Likewise, the youngest group of respondents (18-24) were least likely to approve of intermarriage, with only 29 per cent agreeing that it is “positive in general/fine.” Contrast that with the oldest age group, 55-64, in which 41 per cent agreed with that statement.

“I believe it’s likely because many of the (55-64 age group) already have kids and are not necessarily looking for another marriage,” said David Yarus, the founder of JSwipe. “They’re more interested in companionship and partnership.”

That’s borne out in the data. In the section on dating, only 51 per cent of 55-64 year olds said they were looking for marriage, while 81 per cent said they were looking for a monogamous relationship.

But whatever the reason, that kind of surprising result – the youngest group approving of intermarriage the least and the oldest group approving of it the most – is indicative of the reason Yarus wanted to do the study in the first place.

“I’ve been frustrated over the lack of what I see as real, honest, open, meaningful, vulnerable dialogue around the millennial Jewish experience,” he said. “What’s real for us and what people care about, think about, the way we live, the way we practice, all of these things, (it) was kind of like a void in the overall conversation.”

READ: DAVID YARUS: CONNECTING JEWISH MILLENIALS

Too often, in Yarus’ experience, conversations about the millennial experience are tokenized in Jewish institutional discourse – if they’re included at all.

“We began this process to give people a voice.

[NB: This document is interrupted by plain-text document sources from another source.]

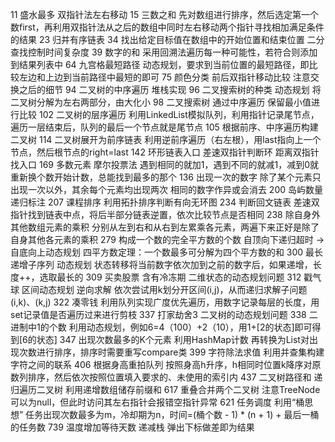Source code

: 11 盛水最多 双指针法左右移动
15 三数之和 先对数组进行排序，然后选定第一个数first，再利用双指针法从之后的数组中同时左右移动两个指针寻找相加满足条件的结果
23 归并有序链表
34 找出给定目标值在数组中的开始位置和结束位置 二分查找控制时间复杂度
39 数字的和 采用回溯法遍历每一种可能性，若符合则添加到结果列表中
64 九宫格最短路径 动态规划，要求到当前位置的最短路径，即比较左边和上边到当前路径中最短的即可
75 颜色分类 前后双指针移动比较 注意交换之后的细节
94 二叉树的中序遍历 堆栈实现
96 二叉搜索树的种类 动态规划 将二叉树分解为左右两部分，由大化小
98 二叉搜索树 通过中序遍历 保留最小值进行比较
102 二叉树的层序遍历 利用LinkedList模拟队列，利用指针记录尾节点，遍历一层结束后，队列的最后一个节点就是尾节点
105 根据前序、中序遍历构建二叉树
114 二叉树展开为前序链表 利用逆前序遍历（右左根），用last指向上一个节点，然后根节点的right=last
142 环形链表入口 差速双指针判断环 距离双指针找入口
169 多数元素 摩尔投票法 遇到相同的就加1，遇到不同的就减1，减到0就重新换个数开始计数，总能找到最多的那个
136 出现一次的数字 除了某个元素只出现一次以外，其余每个元素均出现两次 相同的数字作异或会消去
200 岛屿数量 递归标注
207 课程排序 利用拓扑排序判断有向无环图
234 判断回文链表 差速双指针找到链表中点，将后半部分链表逆置，依次比较节点是否相同
238 除自身外其他数组元素的乘积 分别从左到右和从右到左累乘各元素，两遍下来正好是除了自身其他各元素的乘积
279 构成一个数的完全平方数的个数 自顶向下递归超时 -> 自底向上动态规划 四平方数定理：一个数最多可分解为四个平方数的和
300 最长递增子序列 动态规划 状态转移将当前数字依次加到之前的数字后，如果递增，长度++，选取最长的
309 买卖股票 含有冷冻期 二维状态的动态规划问题
312 戳气球 区间动态规划 逆向求解 依次尝试用k划分开区间(i,j)，从而递归求解子问题(i,k)、(k,j)
322 凑零钱 利用队列实现广度优先遍历，用数字记录每层的长度，用set记录值是否遍历过来进行剪枝
337 打家劫舍3 二叉树的动态规划问题
338 二进制中1的个数 利用动态规划，例如6=4（100）+2（10），用1+[2的状态]即可得到[6的状态]
347 出现次数最多的K个元素 利用HashMap计数 再转换为List对出现次数进行排序，排序时需要重写compare类
399 字符除法求值 利用并查集构建字符之间的联系
406 根据身高重拍队列 按照身高h升序，h相同时位置k降序对原数列排序，然后依次按照位置填入要求的、未使用的索引内
437 二叉树路径和 递归遍历二叉树 利用递增数组储存前缀和
617 重叠合并两个二叉树 注意TreeNode可以为null，但此时访问其左右指针会报错空指针异常
621 任务调度 利用“桶思想” 任务出现次数最多为m，冷却期为n，时间=(桶个数 - 1) * (n + 1) + 最后一桶的任务数
739 温度增加等待天数 递减栈 弹出下标做差即为结果
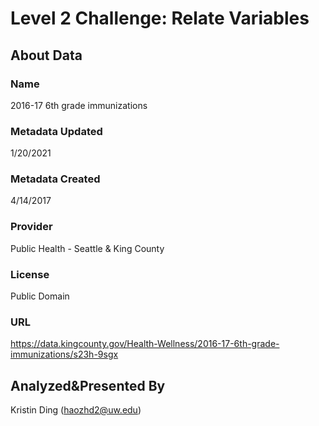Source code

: # Level 2 Challenge: Relate Variables	

## About Data
### Name	
2016-17 6th grade immunizations
### Metadata Updated	
1/20/2021
### Metadata Created
4/14/2017
### Provider
Public Health - Seattle & King County
### License	
Public Domain
### URL	
https://data.kingcounty.gov/Health-Wellness/2016-17-6th-grade-immunizations/s23h-9sgx

## Analyzed&Presented By	
Kristin Ding (haozhd2@uw.edu)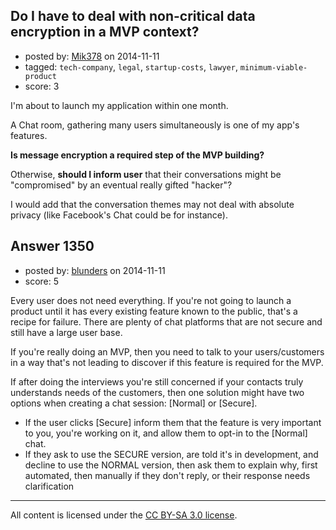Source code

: ## Do I have to deal with non-critical data encryption in a MVP context?

- posted by: [Mik378](https://stackexchange.com/users/961739/mik378) on 2014-11-11
- tagged: `tech-company`, `legal`, `startup-costs`, `lawyer`, `minimum-viable-product`
- score: 3

I'm about to launch my application within one month.

A Chat room, gathering many users simultaneously is one of my app's features.

**Is message encryption a required step of the MVP building?** 

Otherwise, **should I inform user** that their conversations might be "compromised" by an eventual really gifted "hacker"? 

I would add that the conversation themes may not deal with absolute privacy (like Facebook's Chat could be for instance).


## Answer 1350

- posted by: [blunders](https://stackexchange.com/users/216182/blunders) on 2014-11-11
- score: 5

Every user does not need everything. If you're not going to launch a product until it has every existing feature known to the public, that's a recipe for failure. There are plenty of chat platforms that are not secure and still have a large user base.

If you're really doing an MVP, then you need to talk to your users/customers in a way that's not leading to discover if this feature is required for the MVP. 

If after doing the interviews you're still concerned if your contacts truly understands needs of the customers, then one solution might have two options when creating a chat session: [Normal] or [Secure]. 

 - If the user clicks [Secure] inform them that the feature is very important to you, you're working on it, and allow them to opt-in to the [Normal] chat. 
 - If they ask to use the SECURE version, are told it's in development, and decline to use the NORMAL version, then ask them to explain why, first automated, then manually if they don't reply, or their response needs clarification



---

All content is licensed under the [CC BY-SA 3.0 license](https://creativecommons.org/licenses/by-sa/3.0/).
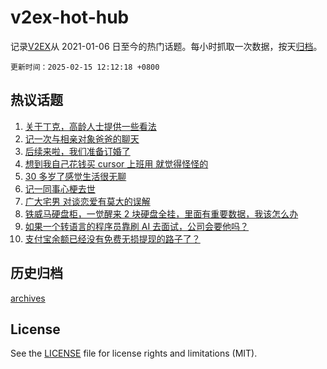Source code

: # v2ex-hot-hub

 记录[V2EX](https://www.v2ex.com/)从 2021-01-06 日至今的热门话题。每小时抓取一次数据，按天[归档](archives)。

`更新时间：2025-02-15 12:12:18 +0800`

## 热议话题

1. [关于丁克，高龄人士提供一些看法](https://www.v2ex.com/t/1111485)
1. [记一次与相亲对象爸爸的聊天](https://www.v2ex.com/t/1111487)
1. [后续来啦，我们准备订婚了](https://www.v2ex.com/t/1111511)
1. [想到我自己花钱买 cursor 上班用 就觉得怪怪的](https://www.v2ex.com/t/1111465)
1. [30 多岁了感觉生活很无聊](https://www.v2ex.com/t/1111496)
1. [记一同事心梗去世](https://www.v2ex.com/t/1111528)
1. [广大宅男 对谈恋爱有莫大的误解](https://www.v2ex.com/t/1111563)
1. [铁威马硬盘柜，一觉醒来 2 块硬盘全挂，里面有重要数据，我该怎么办](https://www.v2ex.com/t/1111442)
1. [如果一个转语言的程序员靠刷 AI 去面试，公司会要他吗？](https://www.v2ex.com/t/1111490)
1. [支付宝余额已经没有免费无损提现的路子了？](https://www.v2ex.com/t/1111454)

## 历史归档

[archives](archives)

## License

See the [LICENSE](LICENSE) file for license rights and limitations (MIT).
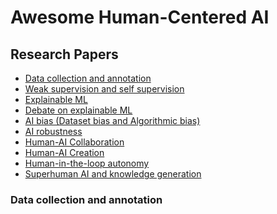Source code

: # Awesome Human-Centered AI

## Research Papers

* [Data collection and annotation](data-collection-and-annotation)
* [Weak supervision and self supervision]()
* [Explainable ML]()
* [Debate on explainable ML]()
* [AI bias (Dataset bias and Algorithmic bias)]()
* [AI robustness]()
* [Human-AI Collaboration]()
* [Human-AI Creation]()
* [Human-in-the-loop autonomy]()
* [Superhuman AI and knowledge generation]()


### Data collection and annotation
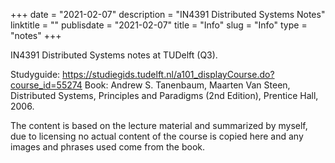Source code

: +++
date = "2021-02-07"
description = "IN4391 Distributed Systems Notes"
linktitle = ""
publisdate = "2021-02-07"
title = "Info"
slug = "Info"
type = "notes"
+++

IN4391 Distributed Systems notes at TUDelft (Q3).

Studyguide: https://studiegids.tudelft.nl/a101_displayCourse.do?course_id=55274
Book: Andrew S. Tanenbaum, Maarten Van Steen, Distributed Systems, Principles and Paradigms (2nd Edition), Prentice Hall, 2006.

The content is based on the lecture material and summarized by myself, due to licensing no actual content of the course is copied here and any images and phrases used come from the book.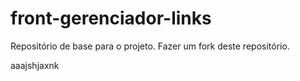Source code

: # front-gerenciador-links

Repositório de base para o projeto. Fazer um fork deste repositório.

aaajshjaxnk
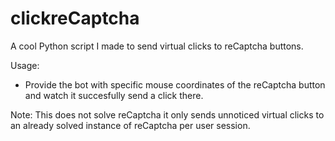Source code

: # clickreCaptcha
A cool Python script I made to send virtual clicks to reCaptcha buttons.

Usage:
 - Provide the bot with specific mouse coordinates of the reCaptcha button and watch it succesfully send a click there.  

Note: This does not solve reCaptcha it only sends unnoticed virtual clicks to an already solved instance of reCaptcha per user session. 

 





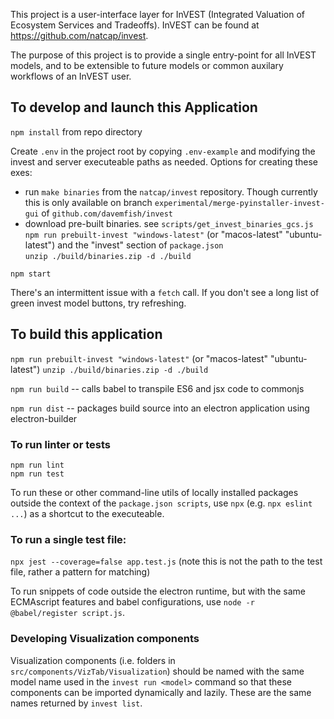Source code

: This project is a user-interface layer for InVEST (Integrated Valuation of
Ecosystem Services and Tradeoffs).
InVEST can be found at https://github.com/natcap/invest.

The purpose of this project is to provide a single entry-point for all
InVEST models, and to be extensible to future models or common auxilary
workflows of an InVEST user.

## To develop and launch this Application

`npm install` from repo directory  

Create `.env` in the project root by copying `.env-example` and modifying the
invest and server executeable paths as needed.
Options for creating these exes:  
* run `make binaries` from the `natcap/invest` repository. Though currently
this is only available on branch `experimental/merge-pyinstaller-invest-gui` 
of `github.com/davemfish/invest`
* download pre-built binaries. see `scripts/get_invest_binaries_gcs.js`
`npm run prebuilt-invest "windows-latest"` (or "macos-latest" "ubuntu-latest") and the "invest" section of `package.json`  
`unzip ./build/binaries.zip -d ./build`

`npm start`  

There's an intermittent issue with a `fetch` call. If you don't see a long list 
of green invest model buttons, try refreshing.


## To build this application

`npm run prebuilt-invest "windows-latest"` (or "macos-latest" "ubuntu-latest")
`unzip ./build/binaries.zip -d ./build`

`npm run build`  -- calls babel to transpile ES6 and jsx code to commonjs

`npm run dist`  -- packages build source into an electron application using electron-builder


### To run linter or tests
`npm run lint`  
`npm run test`  

To run these or other command-line utils of locally installed packages outside the context of the `package.json scripts`, use `npx` (e.g. `npx eslint ...`) as a shortcut to the executeable. 

### To run a single test file:
`npx jest --coverage=false app.test.js`  (note this is not the path to the test file, rather a pattern for matching)  

To run snippets of code outside the electron runtime, but with the same ECMAscript features and babel configurations, use `node -r @babel/register script.js`.  


### Developing Visualization components
Visualization components (i.e. folders in `src/components/VizTab/Visualization`) should be named with the same model name used in the `invest run <model>` command so that these components can be imported dynamically and lazily. These are the same names returned by `invest list`.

No agenda, no preferred outcome, nothing to prove – rather, to start a conversation with the generation rather than about them,” Yarus said in a press release that included some of the more interesting results from the study.

Of course, all the results have to be taken with a grain of salt due to the self-selection bias at play, considering all the respondents were people who had already signed up to a Jewish dating app and agreed to take a long survey. But even with that caveat, the three-part study – with sections titled “The State of Jewish,” “The State of Dating” and “The State of Jewish Dating” – is full of nuggets that provide insight into the modern millennial Jewish dating experience.

In the first section, Yarus was gratified to learn about the high levels of “affinity and interest and excitement” in Jewish identity. Eighty-one per cent of respondents said their Jewish identity is important to them.

In the dating section, 71 per cent of respondents said they are looking for marriage out of their dating experience, with only a slightly higher rate of women responding in the affirmative to that question. However, male respondents were over three times more likely to say they were looking for “something casual.” On the whole, half of respondents felt pressure to marry, but that number was much higher among female respondents (59 per cent), compared to male ones (43 per cent).

The study also asked how respondents’ families would feel if they married outside the faith. Just over half said their families would react negatively, while a further 40 per cent said their families would be “neutral.” And almost half of respondents said they “would ask someone to convert for them if things got serious.”

The study of almost 4,000 respondents was conducted in February. Eight per cent of the respondents were from Canada, 60 per cent from the United States and the rest are from Israel, the United Kingdom, France, Germany, Australia, South Africa, Argentina, Brazil and Mexico. Just over half of the respondents were aged 25-34 and almost 60 per cent were male.